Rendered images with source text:
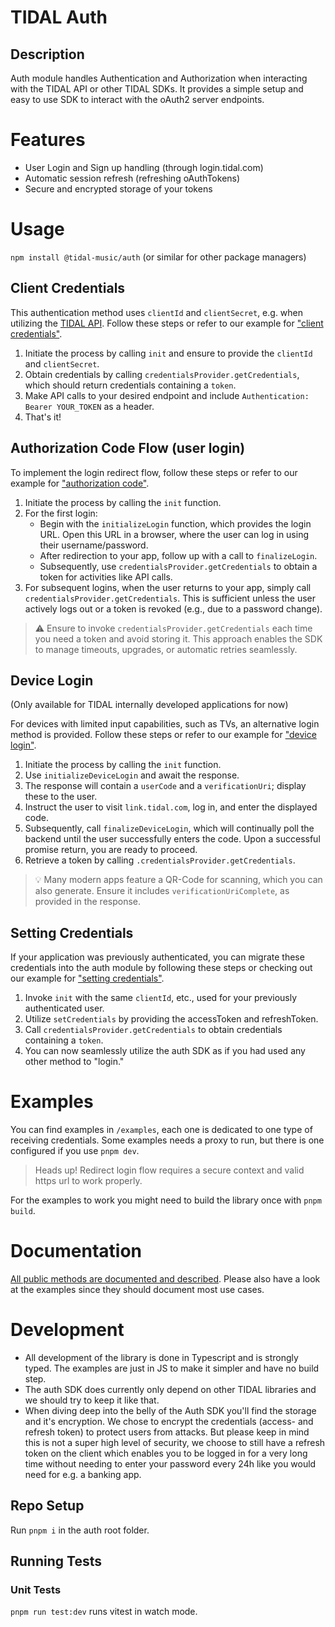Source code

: # TIDAL Auth

## Description
Auth module handles Authentication and Authorization when interacting with the TIDAL API or other TIDAL SDKs.
It provides a simple setup and easy to use SDK to interact with the oAuth2 server endpoints.

# Features
* User Login and Sign up handling (through login.tidal.com)
* Automatic session refresh (refreshing oAuthTokens)
* Secure and encrypted storage of your tokens

# Usage

`npm install @tidal-music/auth` (or similar for other package managers)

## Client Credentials

This authentication method uses `clientId` and `clientSecret`, e.g. when utilizing the [TIDAL API](https://developer.tidal.com/documentation/api/api-overview). Follow these steps or refer to our example for ["client credentials"](./examples/client-credentials.html).

1. Initiate the process by calling `init` and ensure to provide the `clientId` and `clientSecret`.
2. Obtain credentials by calling `credentialsProvider.getCredentials`, which should return credentials containing a `token`.
3. Make API calls to your desired endpoint and include `Authentication: Bearer YOUR_TOKEN` as a header.
4. That's it!

## Authorization Code Flow (user login)

To implement the login redirect flow, follow these steps or refer to our example for ["authorization code"](./examples/authorization-code.html).

1. Initiate the process by calling the `init` function.
2. For the first login:
    * Begin with the `initializeLogin` function, which provides the login URL. Open this URL in a browser, where the user can log in using their username/password.
    * After redirection to your app, follow up with a call to `finalizeLogin`.
    * Subsequently, use `credentialsProvider.getCredentials` to obtain a token for activities like API calls.
3. For subsequent logins, when the user returns to your app, simply call `credentialsProvider.getCredentials`. This is sufficient unless the user actively logs out or a token is revoked (e.g., due to a password change).

> ⚠️ Ensure to invoke `credentialsProvider.getCredentials` each time you need a token and avoid storing it. This approach enables the SDK to manage timeouts, upgrades, or automatic retries seamlessly.

## Device Login
(Only available for TIDAL internally developed applications for now)

For devices with limited input capabilities, such as TVs, an alternative login method is provided. Follow these steps or refer to our example for ["device login"](./examples/limited-input-device.html).

1. Initiate the process by calling the `init` function.
2. Use `initializeDeviceLogin` and await the response.
3. The response will contain a `userCode` and a `verificationUri`; display these to the user.
4. Instruct the user to visit `link.tidal.com`, log in, and enter the displayed code.
5. Subsequently, call `finalizeDeviceLogin`, which will continually poll the backend until the user successfully enters the code. Upon a successful promise return, you are ready to proceed.
6. Retrieve a token by calling `.credentialsProvider.getCredentials`.

> 💡 Many modern apps feature a QR-Code for scanning, which you can also generate. Ensure it includes `verificationUriComplete`, as provided in the response.

## Setting Credentials

If your application was previously authenticated, you can migrate these credentials into the auth module by following these steps or checking out our example for ["setting credentials"](./examples/setting-credentials.html).

1. Invoke `init` with the same `clientId`, etc., used for your previously authenticated user.
2. Utilize `setCredentials` by providing the accessToken and refreshToken.
3. Call `credentialsProvider.getCredentials` to obtain credentials containing a `token`.
4. You can now seamlessly utilize the auth SDK as if you had used any other method to "login."

# Examples

You can find examples in `/examples`, each one is dedicated to one type of receiving credentials.
Some examples needs a proxy to run, but there is one configured if you use `pnpm dev`.

> Heads up! Redirect login flow requires a secure context and valid https url to work properly.

For the examples to work you might need to build the library once with `pnpm build`.

# Documentation
[All public methods are documented and described](https://tidal-music.github.io/tidal-sdk-web/modules/_tidal-music_auth.html). Please also have a look at the examples since they should document most use cases.


# Development

* All development of the library is done in Typescript and is strongly typed. The examples are just in JS to make it simpler and have no build step.
* The auth SDK does currently only depend on other TIDAL libraries and we should try to keep it like that.
* When diving deep into the belly of the Auth SDK you'll find the storage and it's encryption. We chose to encrypt the credentials (access- and refresh token) to protect users from attacks. But please keep in mind this is not a super high level of security, we choose to still have a refresh token on the client which enables you to be logged in for a very long time without needing to enter your password every 24h like you would need for e.g. a banking app.

## Repo Setup

Run `pnpm i` in the auth root folder.

## Running Tests

### Unit Tests

`pnpm run test:dev` runs vitest in watch mode.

PROBLEM DETAILS: Your response must consist of the lines from the beginning of the data through the line containing "This authentication method", transcribed exactly, with no pictures.

ANSWER AREA:
Source code

: # TIDAL Auth

## Description
Auth module handles Authentication and Authorization when interacting with the TIDAL API or other TIDAL SDKs.
It provides a simple setup and easy to use SDK to interact with the oAuth2 server endpoints.

# Features
* User Login and Sign up handling (through login.tidal.com)
* Automatic session refresh (refreshing oAuthTokens)
* Secure and encrypted storage of your tokens

# Usage

`npm install @tidal-music/auth` (or similar for other package managers)

## Client Credentials

This authentication method uses `clientId` and `clientSecret`, e.g. when utilizing the [TIDAL API](https://developer.tidal.com/documentation/api/api-overview). Follow these steps or refer to our example for ["client credentials"](./examples/client-credentials.html).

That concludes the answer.